动脉粥样硬化、斑块破裂和血栓形成是心脑血管事件的直接原因,血栓性疾病已成为人类健康的头号杀手。抗血小板治疗是预防血栓性疾病的主要手段之一,但许多临床医生因担心抗血小板药物会增加胃肠道出血和颅内出血的风险而感到窒息。
美国心脏病学院基金会(ACCF)、美国胃肠病学院(ACG)和美国心脏协会(AHA)于2008年联合发表的专家共识,从多学科的角度对有复发性消化性溃疡高危因素的患者的抗血小板治疗提出了新的见解。
亮点1 以前的权威指南,如ACC和欧洲心脏病学会(ESC)都建议对有阿司匹林(ASA)禁忌症的患者更换氯吡格雷。
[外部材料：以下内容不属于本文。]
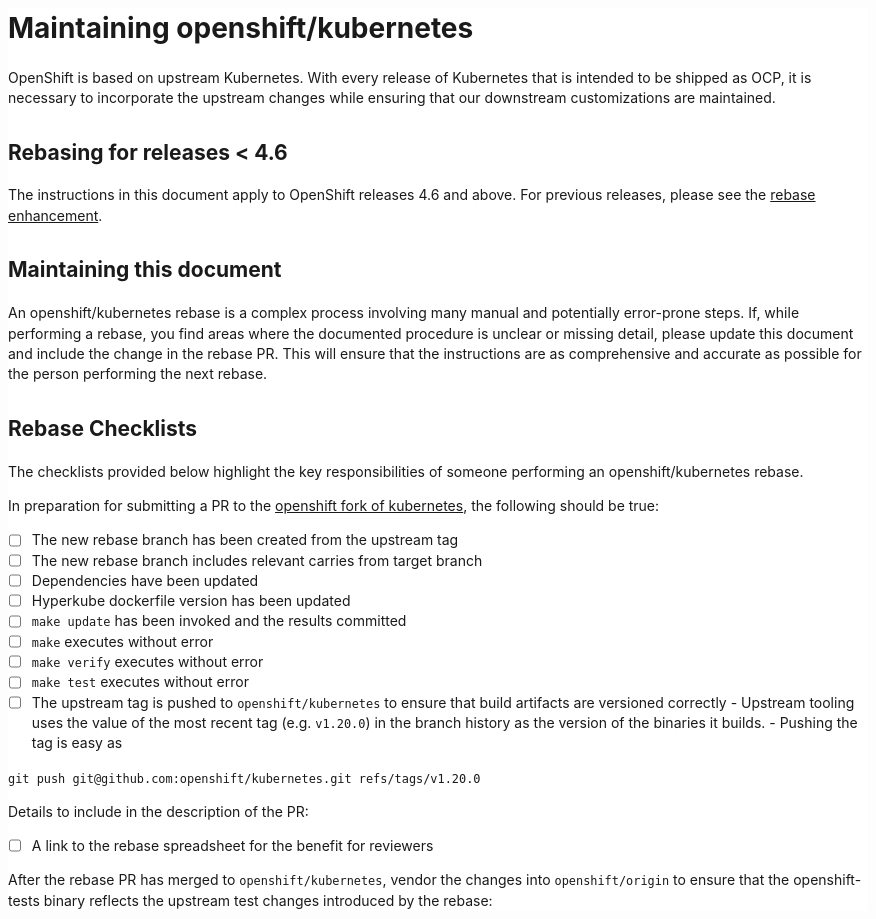 # Maintaining openshift/kubernetes

OpenShift is based on upstream Kubernetes. With every release of Kubernetes that is
intended to be shipped as OCP, it is necessary to incorporate the upstream changes
while ensuring that our downstream customizations are maintained.

## Rebasing for releases < 4.6

The instructions in this document apply to OpenShift releases 4.6 and
above. For previous releases, please see the [rebase
enhancement](https://github.com/openshift/enhancements/blob/master/enhancements/rebase.md).

## Maintaining this document

An openshift/kubernetes rebase is a complex process involving many manual and
potentially error-prone steps. If, while performing a rebase, you find areas where
the documented procedure is unclear or missing detail, please update this document
and include the change in the rebase PR. This will ensure that the instructions are
as comprehensive and accurate as possible for the person performing the next
rebase.

## Rebase Checklists

The checklists provided below highlight the key responsibilities of
someone performing an openshift/kubernetes rebase.

In preparation for submitting a PR to the [openshift fork of
kubernetes](https://github.com/openshift/kubernetes), the following
should be true:

- [ ] The new rebase branch has been created from the upstream tag
- [ ] The new rebase branch includes relevant carries from target branch
- [ ] Dependencies have been updated
- [ ] Hyperkube dockerfile version has been updated
- [ ] `make update` has been invoked and the results committed
- [ ] `make` executes without error
- [ ] `make verify` executes without error
- [ ] `make test` executes without error
- [ ] The upstream tag is pushed to `openshift/kubernetes` to ensure that
      build artifacts are versioned correctly
      - Upstream tooling uses the value of the most recent tag (e.g. `v1.20.0`)
        in the branch history as the version of the binaries it builds.
      - Pushing the tag is easy as
```
git push git@github.com:openshift/kubernetes.git refs/tags/v1.20.0
```

Details to include in the description of the PR:

- [ ] A link to the rebase spreadsheet for the benefit for reviewers

After the rebase PR has merged to `openshift/kubernetes`, vendor the changes
into `openshift/origin` to ensure that the openshift-tests binary reflects
the upstream test changes introduced by the rebase:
然而,这份专家共识建议,对于复发性消化性溃疡的高风险患者,不推荐用氯吡格雷替代ASA,而是推荐ASA联合质子泵抑制剂(PPI),完全颠覆了以往的管理方法。专家共识对以往氯吡格雷替代ASA的安全理由的结果提出质疑,主要来自CAPRIE研究:首先,氯吡格雷的常规剂量为75mg/d,ASA的高剂量为325mg/d;其次,在平均1.91年的随访中,ASA组严重胃肠道出血的患者人数高于氯吡格雷组,但差异仅为0.2%。在该共识发表之前,有人对消化性溃疡高危患者使用氯吡格雷或ASA联合PPI的情况进行了前瞻性研究。纳入320名患者,并随机分配到ASA联合PPI组和氯吡格雷组,平均随访12个月发现,ASA联合PPI组的上消化道出血复发率明显低于氯吡格雷组(0.7% vs. 8.6% ,P=0.001)。
亮点2 专家共识推荐PPI作为ASA或非甾体抗炎药(NSAIDs)引起的消化道损伤的治疗和预防措施,并制定了一个流程图以降低这方面的消化道出血发生率。
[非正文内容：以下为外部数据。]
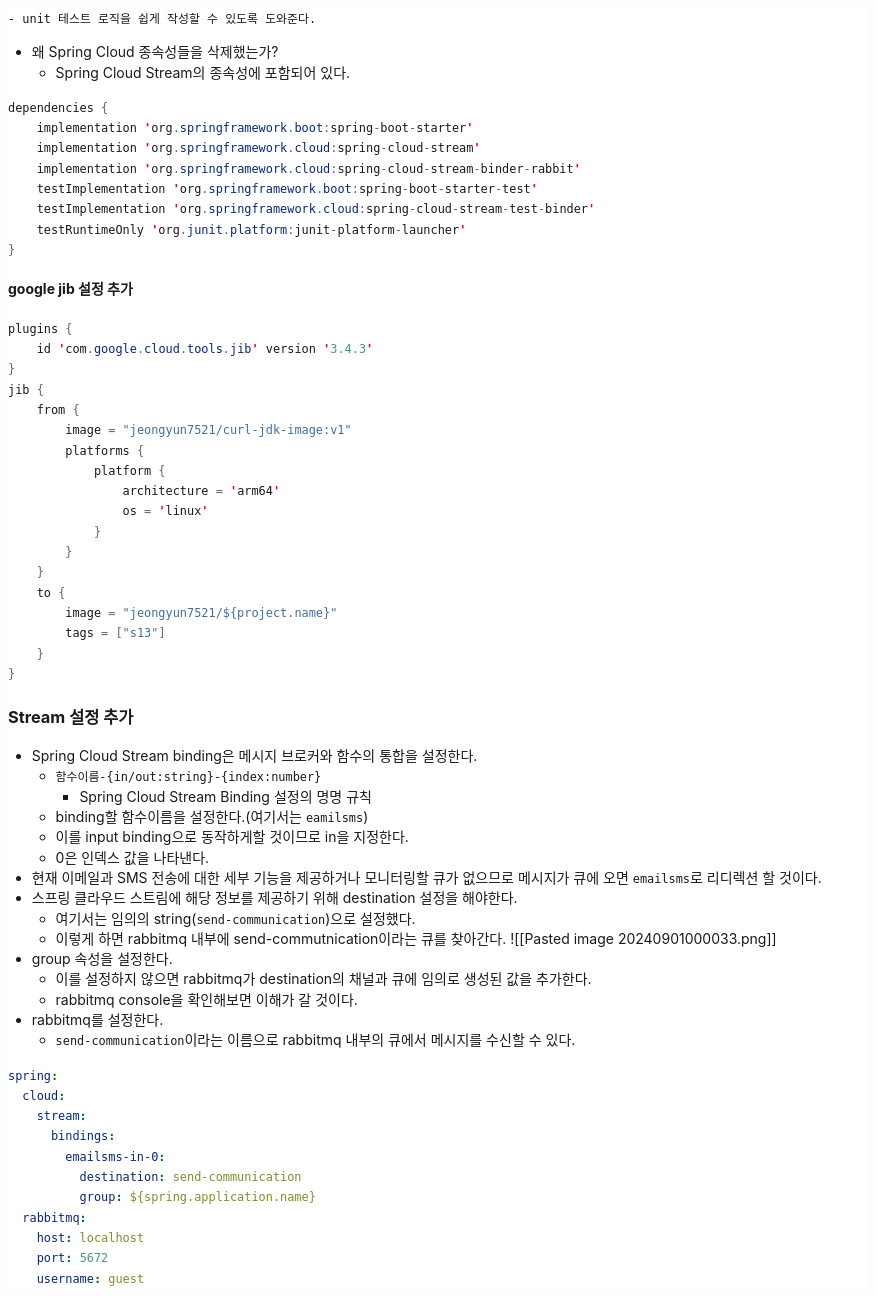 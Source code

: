 	- unit 테스트 로직을 쉽게 작성할 수 있도록 도와준다.
- 왜 Spring Cloud 종속성들을 삭제했는가?
	- Spring Cloud Stream의 종속성에 포함되어 있다.
```java
dependencies {  
    implementation 'org.springframework.boot:spring-boot-starter'  
    implementation 'org.springframework.cloud:spring-cloud-stream'  
    implementation 'org.springframework.cloud:spring-cloud-stream-binder-rabbit'  
    testImplementation 'org.springframework.boot:spring-boot-starter-test'  
    testImplementation 'org.springframework.cloud:spring-cloud-stream-test-binder'  
    testRuntimeOnly 'org.junit.platform:junit-platform-launcher'  
}
```
#### google jib 설정 추가
```java
plugins {
	id 'com.google.cloud.tools.jib' version '3.4.3'
}
jib {
	from {
		image = "jeongyun7521/curl-jdk-image:v1"
		platforms {
			platform {
				architecture = 'arm64'
				os = 'linux'
			}
		}
	}
	to {
		image = "jeongyun7521/${project.name}"
		tags = ["s13"]
	}
}
```
### Stream 설정 추가
- Spring Cloud Stream binding은 메시지 브로커와 함수의 통합을 설정한다.
	- `함수이름-{in/out:string}-{index:number}`
		- Spring Cloud Stream Binding 설정의 명명 규칙
	- binding할 함수이름을 설정한다.(여기서는 `eamilsms`)
	- 이를 input binding으로 동작하게할 것이므로 in을 지정한다.
	- 0은 인덱스 값을 나타낸다.
- 현재 이메일과 SMS 전송에 대한 세부 기능을 제공하거나 모니터링할 큐가 없으므로 메시지가 큐에 오면 `emailsms`로 리디렉션 할 것이다.
- 스프링 클라우드 스트림에 해당 정보를 제공하기 위해 destination 설정을 해야한다.
	- 여기서는 임의의 string(`send-communication`)으로 설정했다.
	- 이렇게 하면 rabbitmq 내부에 send-commutnication이라는 큐를 찾아간다.
![[Pasted image 20240901000033.png]]
- group 속성을 설정한다.
	- 이를 설정하지 않으면 rabbitmq가 destination의 채널과 큐에 임의로 생성된 값을 추가한다.
	- rabbitmq console을 확인해보면 이해가 갈 것이다.
- rabbitmq를 설정한다.
	- `send-communication`이라는 이름으로 rabbitmq 내부의 큐에서 메시지를 수신할 수 있다.
```yaml hl:6-7
spring:
  cloud:
    stream:
      bindings:
        emailsms-in-0:
          destination: send-communication
          group: ${spring.application.name}
  rabbitmq:
    host: localhost
    port: 5672
    username: guest
```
亮点3 专家共识建议,对于需要进行消化道内镜检查的高危冠心病患者,是否以及何时停止抗血小板治疗,应由心内科和消化道内镜的专家权衡出血和血栓事件的风险后决定。
摘要
ASA是心血管疾病患者长期抗栓治疗的基石,包括一级和二级预防。每1000名使用ASA治疗的患者,心脑血管事件的发生率每年可减少19起。因此,对有适应症的患者应坚持长期抗血小板治疗,同时采取适当措施避免和减少消化道损伤的发生。
即使小剂量的ASA也会导致消化道损伤,长期使用ASA的最佳剂量为75mg/d~100mg/d。不同剂量ASA的消化性溃疡和消化道出血的风险差异无统计学意义。
高危人群:>65岁,有消化性溃疡或出血史,合并Hp感染,合并抗血小板治疗或抗凝治疗,或合并NSAIDs、糖皮质激素治疗。
对长期服用抗血小板药物的高危人群应进行Hp筛查和根除,可联合PPI或粘膜保护剂进行预防和治疗。
发生消化道损伤后是否停用抗血小板药物,需平衡患者的血栓形成和出血风险。
对于ASA引起的溃疡和出血患者,不建议用氯吡格雷替代ASA治疗,建议给予ASA联合PPI治疗。
临床医生和患者都需要监测长期抗血小板治疗带来的消化道损伤,注意黑便的出现,并定期进行粪便隐血试验。